What the task asks: Exactly as given, reproduce the records in full.

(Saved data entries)
Content starts
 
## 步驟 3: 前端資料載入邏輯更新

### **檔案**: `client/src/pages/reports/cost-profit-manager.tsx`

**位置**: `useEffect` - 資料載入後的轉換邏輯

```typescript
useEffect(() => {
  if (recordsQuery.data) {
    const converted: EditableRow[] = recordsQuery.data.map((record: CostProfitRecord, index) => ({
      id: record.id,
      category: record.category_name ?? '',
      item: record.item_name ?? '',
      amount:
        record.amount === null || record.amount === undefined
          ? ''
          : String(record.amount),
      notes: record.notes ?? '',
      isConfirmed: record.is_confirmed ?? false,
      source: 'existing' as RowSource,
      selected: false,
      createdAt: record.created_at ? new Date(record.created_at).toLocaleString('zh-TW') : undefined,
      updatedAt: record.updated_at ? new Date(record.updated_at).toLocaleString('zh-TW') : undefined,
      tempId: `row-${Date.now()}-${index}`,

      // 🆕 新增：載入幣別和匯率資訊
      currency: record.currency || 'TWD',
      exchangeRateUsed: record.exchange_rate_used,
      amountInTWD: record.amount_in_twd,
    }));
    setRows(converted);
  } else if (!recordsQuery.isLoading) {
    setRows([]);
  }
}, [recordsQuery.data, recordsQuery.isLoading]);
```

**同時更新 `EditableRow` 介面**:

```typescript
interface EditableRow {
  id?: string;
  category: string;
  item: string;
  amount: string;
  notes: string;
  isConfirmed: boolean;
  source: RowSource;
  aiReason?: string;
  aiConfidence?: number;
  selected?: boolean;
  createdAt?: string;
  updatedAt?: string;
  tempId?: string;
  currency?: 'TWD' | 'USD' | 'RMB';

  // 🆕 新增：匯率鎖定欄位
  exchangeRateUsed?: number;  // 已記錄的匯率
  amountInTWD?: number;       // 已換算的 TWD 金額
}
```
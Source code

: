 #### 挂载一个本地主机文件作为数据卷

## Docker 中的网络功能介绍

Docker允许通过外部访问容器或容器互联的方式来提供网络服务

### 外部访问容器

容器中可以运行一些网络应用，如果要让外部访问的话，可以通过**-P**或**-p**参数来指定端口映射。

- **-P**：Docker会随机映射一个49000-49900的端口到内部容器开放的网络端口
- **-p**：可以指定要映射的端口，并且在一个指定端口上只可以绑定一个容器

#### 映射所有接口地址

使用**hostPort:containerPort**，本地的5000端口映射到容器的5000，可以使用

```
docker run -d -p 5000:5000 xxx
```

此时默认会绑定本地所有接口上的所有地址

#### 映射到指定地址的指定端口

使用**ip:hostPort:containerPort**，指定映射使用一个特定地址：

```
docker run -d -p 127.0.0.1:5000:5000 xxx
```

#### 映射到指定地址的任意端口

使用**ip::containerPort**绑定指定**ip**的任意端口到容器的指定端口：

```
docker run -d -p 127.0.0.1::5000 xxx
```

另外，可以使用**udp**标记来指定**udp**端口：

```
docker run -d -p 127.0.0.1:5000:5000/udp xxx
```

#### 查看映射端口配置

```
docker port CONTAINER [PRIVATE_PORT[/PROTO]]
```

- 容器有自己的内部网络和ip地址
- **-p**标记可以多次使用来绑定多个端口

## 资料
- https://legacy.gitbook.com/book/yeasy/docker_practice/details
Content ends
Final answer:
## 步驟 3: 前端資料載入邏輯更新

### **檔案**: `client/src/pages/reports/cost-profit-manager.tsx`

**位置**: `useEffect` - 資料載入後的轉換邏輯

```typescript
useEffect(() => {
  if (recordsQuery.data) {
    const converted: EditableRow[] = recordsQuery.data.map((record: CostProfitRecord, index) => ({
      id: record.id,
      category: record.category_name ?? '',
      item: record.item_name ?? '',
      amount:
        record.amount === null || record.amount === undefined
          ? ''
          : String(record.amount),
      notes: record.notes ?? '',
      isConfirmed: record.is_confirmed ?? false,
      source: 'existing' as RowSource,
      selected: false,
      createdAt: record.created_at ? new Date(record.created_at).toLocaleString('zh-TW') : undefined,
      updatedAt: record.updated_at ? new Date(record.updated_at).toLocaleString('zh-TW') : undefined,
      tempId: `row-${Date.now()}-${index}`,

      // 🆕 新增：載入幣別和匯率資訊
      currency: record.currency || 'TWD',
      exchangeRateUsed: record.exchange_rate_used,
      amountInTWD: record.amount_in_twd,
    }));
    setRows(converted);
  } else if (!recordsQuery.isLoading) {
    setRows([]);
  }
}, [recordsQuery.data, recordsQuery.isLoading]);
```

**同時更新 `EditableRow` 介面**:

```typescript
interface EditableRow {
  id?: string;
  category: string;
  item: string;
  amount: string;
  notes: string;
  isConfirmed: boolean;
  source: RowSource;
  aiReason?: string;
  aiConfidence?: number;
  selected?: boolean;
  createdAt?: string;
  updatedAt?: string;
  tempId?: string;
  currency?: 'TWD' | 'USD' | 'RMB';

  // 🆕 新增：匯率鎖定欄位
  exchangeRateUsed?: number;  // 已記錄的匯率
  amountInTWD?: number;       // 已換算的 TWD 金額
}
```
Source code

: #### 挂载一个本地主机文件作为数据卷

## Docker 中的网络功能介绍

Docker允许通过外部访问容器或容器互联的方式来提供网络服务

### 外部访问容器

容器中可以运行一些网络应用，如果要让外部访问的话，可以通过**-P**或**-p**参数来指定端口映射。

- **-P**：Docker会随机映射一个49000-49900的端口到内部容器开放的网络端口
- **-p**：可以指定要映射的端口，并且在一个指定端口上只可以绑定一个容器

#### 映射所有接口地址

使用**hostPort:containerPort**，本地的5000端口映射到容器的5000，可以使用

```
docker run -d -p 5000:5000 xxx
```

此时默认会绑定本地所有接口上的所有地址

#### 映射到指定地址的指定端口

使用**ip:hostPort:containerPort**，指定映射使用一个特定地址：

```
docker run -d -p 127.0.0.1:5000:5000 xxx
```

#### 映射到指定地址的任意端口

使用**ip::containerPort**绑定指定**ip**的任意端口到容器的指定端口：

```
docker run -d -p 127.0.0.1::5000 xxx
```

另外，可以使用**udp**标记来指定**udp**端口：

```
docker run -d -p 127.0.0.1:5000:5000/udp xxx
```

#### 查看映射端口配置

```
docker port CONTAINER [PRIVATE_PORT[/PROTO]]
```

- 容器有自己的内部网络和ip地址
- **-p**标记可以多次使用来绑定多个端口

## 资料
- https://legacy.gitbook.com/book/yeasy/docker_practice/details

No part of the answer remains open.